Tuesday, 22 April 2014

Why it's good for my kids to go to school.

Part of me is always sad when holidays end. My crew are such good company. And today my crew headed back to school for another term.
But another part of me is very happy knowing that what we choose works well for us.

It's a gorgeous rainy day in Melbourne.
It makes me so happy to know that our rain tanks are filling up - we use a lot of water in our house and I like to know that it is being collected by us to use by us.

Every time school goes back I lament the end of holidays.  The walls echo with emptiness. And it takes a couple of days to get back into the changed rhythm.
I love the sounds of a busy holiday house.  Lots of extra adults and children around.  It is heart filling for me.  The stuff of life.

Yet as much as I LOVE to have them near, I know that for me (and for them) it is better for all of us if they learn to develop a life aside from me at school.

It is important to me that my role is as mother not as teacher- and although teaching is very much what I do every single day with my kids, the formal teaching role would not fit well.  I truly admire those that can delineate this and make it work for them and their children.

I think it is important for my kids to navigate the social arena of a diverse array of people their age.  I think it is important for them to navigate the trickier sides of people.
I think that learning how to get along in a community involves being alongside people you wouldn't normally choose to.

In our adult life our work places will see us needing to negotiate and work with people that are not like us, that have differing ideas, that work differently, that behave differently, that have different values.
It is SUCH an important skill to learn how to do this in a respectful way. As is learning how to deal with conflict.

I think it is super important for my kids to have role models that are not me or their dad & to be exposed to them every day. While I like to think that my kids can learn a lot from us,  it is unrealistic and unhealthy to not expose them to other ways of thinking and to other levels of expertise.  I am all for teaching my kids to tap into people's expertise.  Just as I hope one day they will share their own unique expertise with others.  This is how we learn  & progress and keep our minds open.

I also love that my kids get to have a bit of life that is secret from me.  I don't need to know every little thing in their life.  My role is to let the line go out a bit further until eventually I let it go all together.  They need to take responsibility for parts of their life without me by their side.  It is good for them to practise this a little in the safe confines of a school community. I want them to feel confident to let me go- as hard as that is for me.

My kids need to be away not just from me but also their brothers too.  Learning how to be a good sibling is a very different prospect to learning how to be a good friend.
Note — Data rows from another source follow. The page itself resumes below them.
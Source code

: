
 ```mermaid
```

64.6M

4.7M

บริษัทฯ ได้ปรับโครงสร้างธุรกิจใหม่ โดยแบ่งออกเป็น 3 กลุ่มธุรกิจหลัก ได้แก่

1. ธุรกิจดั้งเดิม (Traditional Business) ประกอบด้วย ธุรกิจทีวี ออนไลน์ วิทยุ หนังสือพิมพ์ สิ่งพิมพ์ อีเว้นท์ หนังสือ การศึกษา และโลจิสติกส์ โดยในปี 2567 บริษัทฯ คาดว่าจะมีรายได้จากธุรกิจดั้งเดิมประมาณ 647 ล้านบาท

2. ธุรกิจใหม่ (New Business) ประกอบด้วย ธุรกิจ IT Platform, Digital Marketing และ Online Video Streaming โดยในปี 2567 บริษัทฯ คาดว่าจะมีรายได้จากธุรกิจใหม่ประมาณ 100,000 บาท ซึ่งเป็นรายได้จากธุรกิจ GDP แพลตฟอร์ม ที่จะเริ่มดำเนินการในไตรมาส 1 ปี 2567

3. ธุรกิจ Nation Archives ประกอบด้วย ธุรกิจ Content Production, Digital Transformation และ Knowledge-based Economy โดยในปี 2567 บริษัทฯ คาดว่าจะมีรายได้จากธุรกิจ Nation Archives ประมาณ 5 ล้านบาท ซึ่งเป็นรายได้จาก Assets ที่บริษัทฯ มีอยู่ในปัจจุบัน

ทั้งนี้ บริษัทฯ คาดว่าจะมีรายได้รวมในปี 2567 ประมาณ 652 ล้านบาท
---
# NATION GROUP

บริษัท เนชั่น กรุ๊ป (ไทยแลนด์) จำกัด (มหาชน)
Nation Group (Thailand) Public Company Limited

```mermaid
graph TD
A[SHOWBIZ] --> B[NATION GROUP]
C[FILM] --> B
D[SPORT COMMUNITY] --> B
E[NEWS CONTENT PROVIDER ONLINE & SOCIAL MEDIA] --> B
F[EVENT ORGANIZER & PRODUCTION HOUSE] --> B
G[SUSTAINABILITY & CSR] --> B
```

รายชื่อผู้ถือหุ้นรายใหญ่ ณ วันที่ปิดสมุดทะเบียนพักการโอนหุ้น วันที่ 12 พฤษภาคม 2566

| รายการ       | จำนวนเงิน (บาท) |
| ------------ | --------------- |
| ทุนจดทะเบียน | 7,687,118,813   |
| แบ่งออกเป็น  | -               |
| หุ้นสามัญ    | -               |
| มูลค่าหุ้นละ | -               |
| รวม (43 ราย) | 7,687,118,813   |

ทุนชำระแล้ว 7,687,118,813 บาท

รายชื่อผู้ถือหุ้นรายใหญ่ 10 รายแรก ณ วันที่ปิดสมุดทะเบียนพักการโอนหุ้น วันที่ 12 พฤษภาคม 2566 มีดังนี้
And then there is this- I need a break from my children to be the best mother.  You all know how much joy I get from my children but parenting five is relentless.  I need to invest in me a little too.  And when I do it is no surprise that I am better at investing that energy back into my family.  I think it is super important that my children SEE me investing in me too.

So while I love the lazy slow starts of holidays, there are enormous benefits for all of our family for my kids to go to school.
As hard as it is for me to have an empty house at the end of school holidays I know very well that the emptiness is a good thing for all of us.
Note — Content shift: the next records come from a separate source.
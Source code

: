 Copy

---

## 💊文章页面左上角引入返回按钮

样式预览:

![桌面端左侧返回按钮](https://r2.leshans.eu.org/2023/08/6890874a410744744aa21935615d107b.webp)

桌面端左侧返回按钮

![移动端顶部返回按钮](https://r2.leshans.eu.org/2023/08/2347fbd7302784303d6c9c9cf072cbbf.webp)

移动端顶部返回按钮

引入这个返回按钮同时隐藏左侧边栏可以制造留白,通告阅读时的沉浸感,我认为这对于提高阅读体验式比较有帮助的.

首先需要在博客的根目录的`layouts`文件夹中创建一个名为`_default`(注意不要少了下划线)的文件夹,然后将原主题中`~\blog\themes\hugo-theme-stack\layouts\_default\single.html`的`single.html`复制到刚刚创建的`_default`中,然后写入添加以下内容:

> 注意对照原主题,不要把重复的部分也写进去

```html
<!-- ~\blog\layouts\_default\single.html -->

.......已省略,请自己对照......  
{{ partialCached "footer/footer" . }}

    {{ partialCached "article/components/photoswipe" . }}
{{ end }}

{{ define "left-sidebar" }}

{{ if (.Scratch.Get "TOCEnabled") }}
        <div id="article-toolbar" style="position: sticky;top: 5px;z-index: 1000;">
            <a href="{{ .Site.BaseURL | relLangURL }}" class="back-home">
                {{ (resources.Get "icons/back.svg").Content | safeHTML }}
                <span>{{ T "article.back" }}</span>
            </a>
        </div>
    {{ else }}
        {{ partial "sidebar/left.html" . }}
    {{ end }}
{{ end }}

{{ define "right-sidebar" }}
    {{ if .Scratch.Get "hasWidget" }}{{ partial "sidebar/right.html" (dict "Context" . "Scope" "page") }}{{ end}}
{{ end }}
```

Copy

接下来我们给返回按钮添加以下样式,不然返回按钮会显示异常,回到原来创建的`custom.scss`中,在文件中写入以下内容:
Today I think I will breathe in the smell of long awaited rain & bake a cake.

What are you up to today?
I hope it is a good one whatever you are up to.
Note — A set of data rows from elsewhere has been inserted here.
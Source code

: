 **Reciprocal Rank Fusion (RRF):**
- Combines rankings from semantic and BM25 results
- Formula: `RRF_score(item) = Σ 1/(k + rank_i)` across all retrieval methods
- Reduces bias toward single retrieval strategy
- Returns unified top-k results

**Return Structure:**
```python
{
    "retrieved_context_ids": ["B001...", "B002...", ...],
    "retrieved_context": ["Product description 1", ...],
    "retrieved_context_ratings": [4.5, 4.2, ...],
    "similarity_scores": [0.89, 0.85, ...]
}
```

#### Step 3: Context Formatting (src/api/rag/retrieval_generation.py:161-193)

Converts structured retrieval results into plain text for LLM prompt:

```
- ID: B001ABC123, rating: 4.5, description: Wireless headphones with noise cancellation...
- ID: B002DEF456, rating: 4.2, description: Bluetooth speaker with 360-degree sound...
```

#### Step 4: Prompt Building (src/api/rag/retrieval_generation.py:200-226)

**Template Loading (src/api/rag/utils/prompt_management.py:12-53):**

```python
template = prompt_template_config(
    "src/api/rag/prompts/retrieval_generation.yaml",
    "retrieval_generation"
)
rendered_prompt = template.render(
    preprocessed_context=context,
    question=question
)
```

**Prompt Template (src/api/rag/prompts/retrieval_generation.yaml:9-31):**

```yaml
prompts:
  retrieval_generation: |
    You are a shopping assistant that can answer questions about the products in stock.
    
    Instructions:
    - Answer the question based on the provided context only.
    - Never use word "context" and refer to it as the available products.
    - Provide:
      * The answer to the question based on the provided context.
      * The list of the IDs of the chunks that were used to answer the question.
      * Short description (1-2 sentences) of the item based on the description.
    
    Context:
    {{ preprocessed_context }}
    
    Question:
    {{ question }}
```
(NB. I have edited the title of this post as it became clear I had upset people who home school their children. It was never my intention to suggest that my choice was any better than people who home school or that by some choosing this option that their children didn't get what mine do. I never meant to make it seem as if it was a competition or comparison. It was never intended to be a post about whose choice is better, we all make the choices we believe are the best for our children. We are all doing our very best to be the best parents we can. I say in my post that I admire people that do make home schooling work for them, I really do!  - it was merely meant to be a post about why I choose what I do.
I am sorry that it may have come across like this and can see how it may have, hence why I have changed the title to avoid any further confusion.)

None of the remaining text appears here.